## Requirement
Exactly as written and without the pictures, output the entries below.

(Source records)
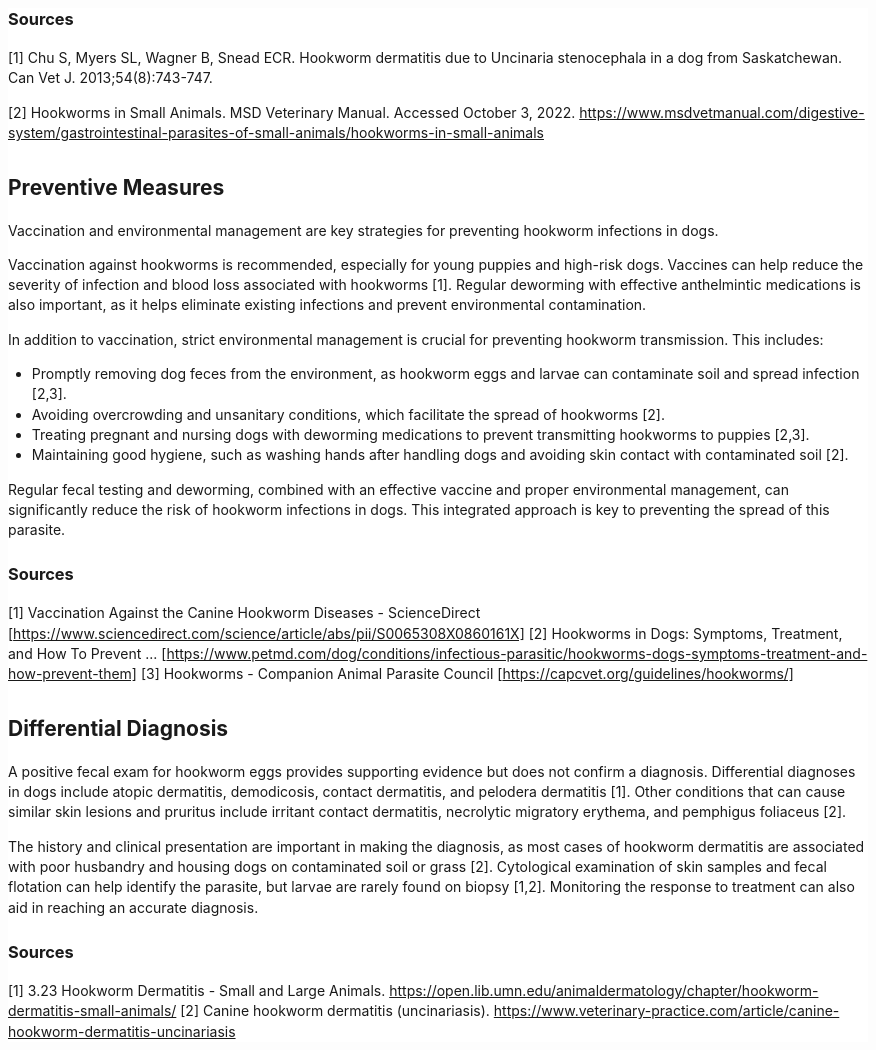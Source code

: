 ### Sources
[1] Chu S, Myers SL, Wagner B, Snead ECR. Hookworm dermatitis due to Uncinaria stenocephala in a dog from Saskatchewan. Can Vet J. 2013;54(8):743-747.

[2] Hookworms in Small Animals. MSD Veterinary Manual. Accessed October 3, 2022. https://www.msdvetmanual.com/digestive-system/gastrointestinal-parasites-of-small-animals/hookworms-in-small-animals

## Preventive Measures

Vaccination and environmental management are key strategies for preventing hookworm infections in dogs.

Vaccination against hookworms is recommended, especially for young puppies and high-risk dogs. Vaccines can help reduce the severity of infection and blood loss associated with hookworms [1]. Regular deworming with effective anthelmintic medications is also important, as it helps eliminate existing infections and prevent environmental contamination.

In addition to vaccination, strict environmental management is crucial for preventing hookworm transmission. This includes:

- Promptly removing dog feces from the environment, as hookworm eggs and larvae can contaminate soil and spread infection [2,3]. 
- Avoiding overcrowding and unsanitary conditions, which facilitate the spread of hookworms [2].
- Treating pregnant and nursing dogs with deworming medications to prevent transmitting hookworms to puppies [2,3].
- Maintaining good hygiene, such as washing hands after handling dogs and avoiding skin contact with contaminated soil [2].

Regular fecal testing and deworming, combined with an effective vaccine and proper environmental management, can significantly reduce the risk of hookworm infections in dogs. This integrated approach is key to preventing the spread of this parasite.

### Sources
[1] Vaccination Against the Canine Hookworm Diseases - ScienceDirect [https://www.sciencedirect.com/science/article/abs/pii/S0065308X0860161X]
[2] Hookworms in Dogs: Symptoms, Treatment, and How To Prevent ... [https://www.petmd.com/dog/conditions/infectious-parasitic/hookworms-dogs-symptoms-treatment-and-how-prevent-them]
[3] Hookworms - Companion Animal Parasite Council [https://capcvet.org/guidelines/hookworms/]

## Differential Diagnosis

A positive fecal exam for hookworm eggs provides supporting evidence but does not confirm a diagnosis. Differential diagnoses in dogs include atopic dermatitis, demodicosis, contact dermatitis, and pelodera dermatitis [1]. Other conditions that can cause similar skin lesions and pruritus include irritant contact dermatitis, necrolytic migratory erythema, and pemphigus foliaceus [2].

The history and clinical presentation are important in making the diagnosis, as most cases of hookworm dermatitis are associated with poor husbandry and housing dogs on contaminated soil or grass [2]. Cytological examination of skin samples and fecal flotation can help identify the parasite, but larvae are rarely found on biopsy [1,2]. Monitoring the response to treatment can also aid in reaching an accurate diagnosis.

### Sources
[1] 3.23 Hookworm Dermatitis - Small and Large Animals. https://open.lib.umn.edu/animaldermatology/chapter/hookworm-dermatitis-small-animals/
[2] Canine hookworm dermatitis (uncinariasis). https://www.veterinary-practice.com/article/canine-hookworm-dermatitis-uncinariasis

## Exercise solution
Source code

: ### Sources
[1] Chu S, Myers SL, Wagner B, Snead ECR. Hookworm dermatitis due to Uncinaria stenocephala in a dog from Saskatchewan. Can Vet J. 2013;54(8):743-747.

[2] Hookworms in Small Animals. MSD Veterinary Manual. Accessed October 3, 2022. https://www.msdvetmanual.com/digestive-system/gastrointestinal-parasites-of-small-animals/hookworms-in-small-animals

## Preventive Measures

Vaccination and environmental management are key strategies for preventing hookworm infections in dogs.

Vaccination against hookworms is recommended, especially for young puppies and high-risk dogs. Vaccines can help reduce the severity of infection and blood loss associated with hookworms [1]. Regular deworming with effective anthelmintic medications is also important, as it helps eliminate existing infections and prevent environmental contamination.

In addition to vaccination, strict environmental management is crucial for preventing hookworm transmission. This includes:

- Promptly removing dog feces from the environment, as hookworm eggs and larvae can contaminate soil and spread infection [2,3]. 
- Avoiding overcrowding and unsanitary conditions, which facilitate the spread of hookworms [2].
- Treating pregnant and nursing dogs with deworming medications to prevent transmitting hookworms to puppies [2,3].
- Maintaining good hygiene, such as washing hands after handling dogs and avoiding skin contact with contaminated soil [2].

Regular fecal testing and deworming, combined with an effective vaccine and proper environmental management, can significantly reduce the risk of hookworm infections in dogs. This integrated approach is key to preventing the spread of this parasite.

### Sources
[1] Vaccination Against the Canine Hookworm Diseases - ScienceDirect [https://www.sciencedirect.com/science/article/abs/pii/S0065308X0860161X]
[2] Hookworms in Dogs: Symptoms, Treatment, and How To Prevent ... [https://www.petmd.com/dog/conditions/infectious-parasitic/hookworms-dogs-symptoms-treatment-and-how-prevent-them]
[3] Hookworms - Companion Animal Parasite Council [https://capcvet.org/guidelines/hookworms/]

## Differential Diagnosis

A positive fecal exam for hookworm eggs provides supporting evidence but does not confirm a diagnosis. Differential diagnoses in dogs include atopic dermatitis, demodicosis, contact dermatitis, and pelodera dermatitis [1]. Other conditions that can cause similar skin lesions and pruritus include irritant contact dermatitis, necrolytic migratory erythema, and pemphigus foliaceus [2].

The history and clinical presentation are important in making the diagnosis, as most cases of hookworm dermatitis are associated with poor husbandry and housing dogs on contaminated soil or grass [2]. Cytological examination of skin samples and fecal flotation can help identify the parasite, but larvae are rarely found on biopsy [1,2]. Monitoring the response to treatment can also aid in reaching an accurate diagnosis.

### Sources
[1] 3.23 Hookworm Dermatitis - Small and Large Animals. https://open.lib.umn.edu/animaldermatology/chapter/hookworm-dermatitis-small-animals/
[2] Canine hookworm dermatitis (uncinariasis). https://www.veterinary-practice.com/article/canine-hookworm-dermatitis-uncinariasis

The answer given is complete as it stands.